Task details ▸ Copy all of the records word for word.

Records shown ▸
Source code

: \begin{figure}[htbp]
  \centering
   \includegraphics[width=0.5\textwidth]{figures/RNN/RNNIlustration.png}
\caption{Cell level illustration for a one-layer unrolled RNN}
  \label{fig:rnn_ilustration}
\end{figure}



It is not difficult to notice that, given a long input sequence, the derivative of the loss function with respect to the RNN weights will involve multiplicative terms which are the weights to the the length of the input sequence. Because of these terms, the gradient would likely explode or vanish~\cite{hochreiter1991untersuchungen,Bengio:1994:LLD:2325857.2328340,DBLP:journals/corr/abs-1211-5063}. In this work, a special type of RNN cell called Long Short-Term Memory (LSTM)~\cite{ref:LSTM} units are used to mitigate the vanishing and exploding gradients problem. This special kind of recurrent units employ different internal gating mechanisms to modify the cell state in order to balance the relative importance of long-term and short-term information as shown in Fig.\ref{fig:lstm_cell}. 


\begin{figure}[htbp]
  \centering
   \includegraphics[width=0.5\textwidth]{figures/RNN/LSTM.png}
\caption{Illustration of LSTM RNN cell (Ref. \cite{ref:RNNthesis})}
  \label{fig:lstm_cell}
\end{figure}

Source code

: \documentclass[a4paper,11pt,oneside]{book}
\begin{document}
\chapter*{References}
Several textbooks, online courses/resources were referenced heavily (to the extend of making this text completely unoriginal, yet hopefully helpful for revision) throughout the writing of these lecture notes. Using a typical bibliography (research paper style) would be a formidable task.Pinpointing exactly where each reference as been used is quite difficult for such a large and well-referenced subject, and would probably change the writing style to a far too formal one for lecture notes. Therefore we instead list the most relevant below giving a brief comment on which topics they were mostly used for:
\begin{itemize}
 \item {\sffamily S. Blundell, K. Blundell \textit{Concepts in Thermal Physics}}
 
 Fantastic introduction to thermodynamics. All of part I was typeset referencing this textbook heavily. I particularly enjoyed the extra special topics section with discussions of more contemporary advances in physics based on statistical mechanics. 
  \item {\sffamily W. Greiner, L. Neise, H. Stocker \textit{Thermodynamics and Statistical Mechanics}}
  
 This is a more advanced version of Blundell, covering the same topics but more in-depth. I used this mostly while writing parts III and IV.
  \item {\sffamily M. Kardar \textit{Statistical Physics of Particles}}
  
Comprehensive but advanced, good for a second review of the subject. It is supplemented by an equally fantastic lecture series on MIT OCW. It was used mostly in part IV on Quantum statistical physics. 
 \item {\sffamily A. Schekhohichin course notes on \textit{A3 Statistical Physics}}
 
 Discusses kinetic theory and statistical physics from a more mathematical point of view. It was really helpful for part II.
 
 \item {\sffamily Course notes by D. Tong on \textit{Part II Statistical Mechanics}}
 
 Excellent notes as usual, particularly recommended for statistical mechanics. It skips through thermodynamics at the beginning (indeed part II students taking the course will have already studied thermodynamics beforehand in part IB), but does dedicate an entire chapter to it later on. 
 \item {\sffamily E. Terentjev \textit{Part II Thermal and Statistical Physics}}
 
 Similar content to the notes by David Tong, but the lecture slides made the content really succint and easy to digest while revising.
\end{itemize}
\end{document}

Your response ▸
Source code

: \begin{figure}[htbp]
  \centering
   \includegraphics[width=0.5\textwidth]{figures/RNN/RNNIlustration.png}
\caption{Cell level illustration for a one-layer unrolled RNN}
  \label{fig:rnn_ilustration}
\end{figure}



It is not difficult to notice that, given a long input sequence, the derivative of the loss function with respect to the RNN weights will involve multiplicative terms which are the weights to the the length of the input sequence. Because of these terms, the gradient would likely explode or vanish~\cite{hochreiter1991untersuchungen,Bengio:1994:LLD:2325857.2328340,DBLP:journals/corr/abs-1211-5063}. In this work, a special type of RNN cell called Long Short-Term Memory (LSTM)~\cite{ref:LSTM} units are used to mitigate the vanishing and exploding gradients problem. This special kind of recurrent units employ different internal gating mechanisms to modify the cell state in order to balance the relative importance of long-term and short-term information as shown in Fig.\ref{fig:lstm_cell}. 


\begin{figure}[htbp]
  \centering
   \includegraphics[width=0.5\textwidth]{figures/RNN/LSTM.png}
\caption{Illustration of LSTM RNN cell (Ref. \cite{ref:RNNthesis})}
  \label{fig:lstm_cell}
\end{figure}

Source code

: \documentclass[a4paper,11pt,oneside]{book}
\begin{document}
\chapter*{References}
Several textbooks, online courses/resources were referenced heavily (to the extend of making this text completely unoriginal, yet hopefully helpful for revision) throughout the writing of these lecture notes. Using a typical bibliography (research paper style) would be a formidable task.Pinpointing exactly where each reference as been used is quite difficult for such a large and well-referenced subject, and would probably change the writing style to a far too formal one for lecture notes. Therefore we instead list the most relevant below giving a brief comment on which topics they were mostly used for:
\begin{itemize}
 \item {\sffamily S. Blundell, K. Blundell \textit{Concepts in Thermal Physics}}
 
 Fantastic introduction to thermodynamics. All of part I was typeset referencing this textbook heavily. I particularly enjoyed the extra special topics section with discussions of more contemporary advances in physics based on statistical mechanics. 
  \item {\sffamily W. Greiner, L. Neise, H. Stocker \textit{Thermodynamics and Statistical Mechanics}}
  
 This is a more advanced version of Blundell, covering the same topics but more in-depth. I used this mostly while writing parts III and IV.
  \item {\sffamily M. Kardar \textit{Statistical Physics of Particles}}
  
Comprehensive but advanced, good for a second review of the subject. It is supplemented by an equally fantastic lecture series on MIT OCW. It was used mostly in part IV on Quantum statistical physics. 
 \item {\sffamily A. Schekhohichin course notes on \textit{A3 Statistical Physics}}
 
 Discusses kinetic theory and statistical physics from a more mathematical point of view. It was really helpful for part II.
 
 \item {\sffamily Course notes by D. Tong on \textit{Part II Statistical Mechanics}}
 
 Excellent notes as usual, particularly recommended for statistical mechanics. It skips through thermodynamics at the beginning (indeed part II students taking the course will have already studied thermodynamics beforehand in part IB), but does dedicate an entire chapter to it later on. 
 \item {\sffamily E. Terentjev \textit{Part II Thermal and Statistical Physics}}
 
 Similar content to the notes by David Tong, but the lecture slides made the content really succint and easy to digest while revising.
\end{itemize}
\end{document}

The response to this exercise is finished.